The low level guys ate their lunches at The Owl. The Owl was a real upscale joint, showed porn movies at the bar during lunch, but they did serve great eggplant parm heroes. The Boys on the next level up fucked their whores at the Jade East Motor Inn on the South Conduit. That’s where Harry had met the blonde cocksucker he’d taken to my cousin Jay’s. You gotta love Uncle Harry, a real class act, but the blonde was right about him, he was smalltime. It was that you had to be in that world to know it. To the Boys, Harry was the fat Jew they tolerated because he earned for them.
That was another thing you learned quick. There was no such thing as friends among thieves. These guys would pat you on the back, drink with you, slip you a c-note every now and then, but it was meaningless. They were cold bastards, but the guineas were sweethearts as compared to the donkeys. Christ, the Irish were real fuckers. At least with the Italians, you knew most of their decisions were based on earning. You had some sense of where you stood with them boys. Was different with the boyos. They strayed from logic a bit too often to suit me. Then again I’ve always been a bit of a moth. Show me the flame and I’m there.

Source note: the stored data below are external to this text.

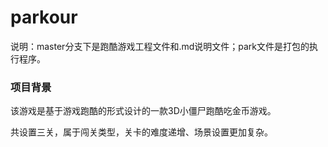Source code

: # parkour
说明：master分支下是跑酷游戏工程文件和.md说明文件；park文件是打包的执行程序。
### 项目背景
该游戏是基于游戏跑酷的形式设计的一款3D小僵尸跑酷吃金币游戏。

共设置三关，属于闯关类型，关卡的难度递增、场景设置更加复杂。

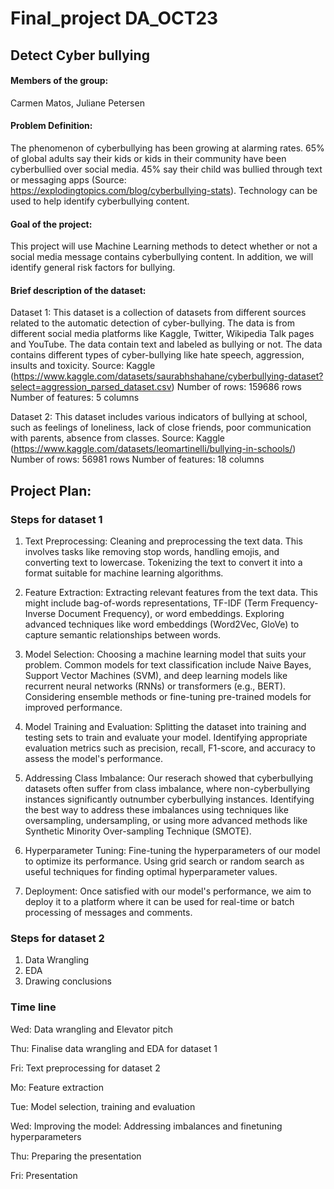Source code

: # Final_project DA_OCT23
## Detect Cyber bullying

#### Members of the group:
Carmen Matos, 
Juliane Petersen

#### Problem Definition:
The phenomenon of cyberbullying has been growing at alarming rates. 65% of global adults say their kids or kids in their community have been cyberbullied over social media. 45% say their child was bullied through text or messaging apps (Source: https://explodingtopics.com/blog/cyberbullying-stats). Technology can be used to help identify cyberbullying content.

#### Goal of the project:
This project will use Machine Learning methods to detect whether or not a social media message contains cyberbullying content. In addition, we will identify general risk factors for bullying.  


#### Brief description of the dataset:
Dataset 1: 
This dataset is a collection of datasets from different sources related to the automatic detection of cyber-bullying.
The data is from different social media platforms like Kaggle, Twitter, Wikipedia Talk pages and YouTube. The data 
contain text and labeled as bullying or not. The data contains different types of cyber-bullying like hate speech, 
aggression, insults and toxicity.
Source: Kaggle (https://www.kaggle.com/datasets/saurabhshahane/cyberbullying-dataset?select=aggression_parsed_dataset.csv)
Number of rows: 159686 rows
Number of features: 5 columns

Dataset 2: 
This dataset includes various indicators of bullying at school, such as feelings of loneliness, lack of close friends, poor communication with parents, absence from classes. 
Source: Kaggle (https://www.kaggle.com/datasets/leomartinelli/bullying-in-schools/)
Number of rows: 56981 rows
Number of features: 18 columns


## Project Plan:
### Steps for dataset 1
1. Text Preprocessing:
Cleaning and preprocessing the text data. This involves tasks like removing stop words, handling emojis, and converting text to lowercase.
Tokenizing the text to convert it into a format suitable for machine learning algorithms.

2. Feature Extraction:
Extracting relevant features from the text data. This might include bag-of-words representations, 
TF-IDF (Term Frequency-Inverse Document Frequency), or word embeddings.
Exploring advanced techniques like word embeddings (Word2Vec, GloVe) to capture semantic relationships between words.

3. Model Selection:
Choosing a machine learning model that suits your problem. Common models for text classification include Naive Bayes, 
Support Vector Machines (SVM), and deep learning models like recurrent neural networks (RNNs) or transformers (e.g., BERT).
Considering ensemble methods or fine-tuning pre-trained models for improved performance.

4. Model Training and Evaluation:
Splitting the dataset into training and testing sets to train and evaluate your model.
Identifying appropriate evaluation metrics such as precision, recall, F1-score, and accuracy to assess the model's performance.

5. Addressing Class Imbalance:
Our reserach showed that cyberbullying datasets often suffer from class imbalance, where non-cyberbullying instances significantly outnumber 
cyberbullying instances. Identifying the best way to address these imbalances using techniques like oversampling, undersampling, or using more advanced 
methods like Synthetic Minority Over-sampling Technique (SMOTE).

6. Hyperparameter Tuning:
Fine-tuning the hyperparameters of our model to optimize its performance. Using grid search or random search as useful techniques for finding optimal hyperparameter values.

7. Deployment:
Once satisfied with our model's performance, we aim to deploy it to a platform where it can be used for real-time or batch processing of messages and comments.


### Steps for dataset 2
1. Data Wrangling
2. EDA
3. Drawing conclusions


### Time line

Wed: Data wrangling and Elevator pitch

Thu: Finalise data wrangling and EDA for dataset 1

Fri: Text preprocessing for dataset 2

Mo: Feature extraction

Tue: Model selection, training and evaluation

Wed: Improving the model: Addressing imbalances and finetuning hyperparameters

Thu: Preparing the presentation

Fri: Presentation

Met Boyle and Griffin through Harry, and Nick met Boyle through me. Harry had all of Boyle’s import/export brokerage. Not that I knew or cared what was in the boxes I trucked back and forth from the City to the warehouse at JFK and back again. It was Boyle who offered me my first real money for my first real crime. Initially it was just driving, then we moved onto “other” things: nothing violent, but always with the rush of potential violence. Never knew when someone would walk in when they weren’t supposed to. Boyle, the Bible-thumping hypocrite, had his own imported boyo to do his violence.
Griffin had the real brogue, not the second generation cartoon bullshit that came outta Boyle’s gob. Not that Griffin talked much. A quiet fucker, he spoke with his fists and pistols, a knife too, if need be. Griffin had the real troubles in him, too. He’d been with the Provos, it was whispered, whoever the hell they were. I knew about the IRA, what did I know from Provos and Protestants? Did I give a shit who wore orange and who wore green and who marched through what neighborhood? Truth be told, Jews took guilty pleasure at the concept of Christians at each other’s throats. Guilty pleasure’s the only kind we know. Kept my eye on Griffin even when Boyle spoke. The level of Boyle’s danger reached only as deep as Griffin’s darkness. That made Mr. Boyle pretty fucking dangerous. I’d seen some of Griffin’s handiwork.
Only once he confided in me was after a particularly brutal job. Guy owned a few hot dog trucks owed Boyle several large and was slow to pay. Big mistake being a late payer. Watched Griffin snap every one of the man’s fingers like they were popsicle sticks. Stopped getting nauseous when he switched to his left hand.
“How do you do it?”
Griffin knew what I meant.
“Violence is violence done for whatever cause. You blow up a car in Derry or you snap some tardy fooker’s fingers, it’s violence. Don’t somehow think the Lord keeps two sets of ledgers. You cross the line, you cross the line.”
Such was the extent of his philosophy.
Suppose I was moving up the ladder and I’d gotten Nick some work with me, mostly petty shit, but then Nick discovered he had a talent for boosting cars. He made Boyle and a lot of Third World bastards happy. Then something happened to put a crimp in my career. My mom exercised her prerogative.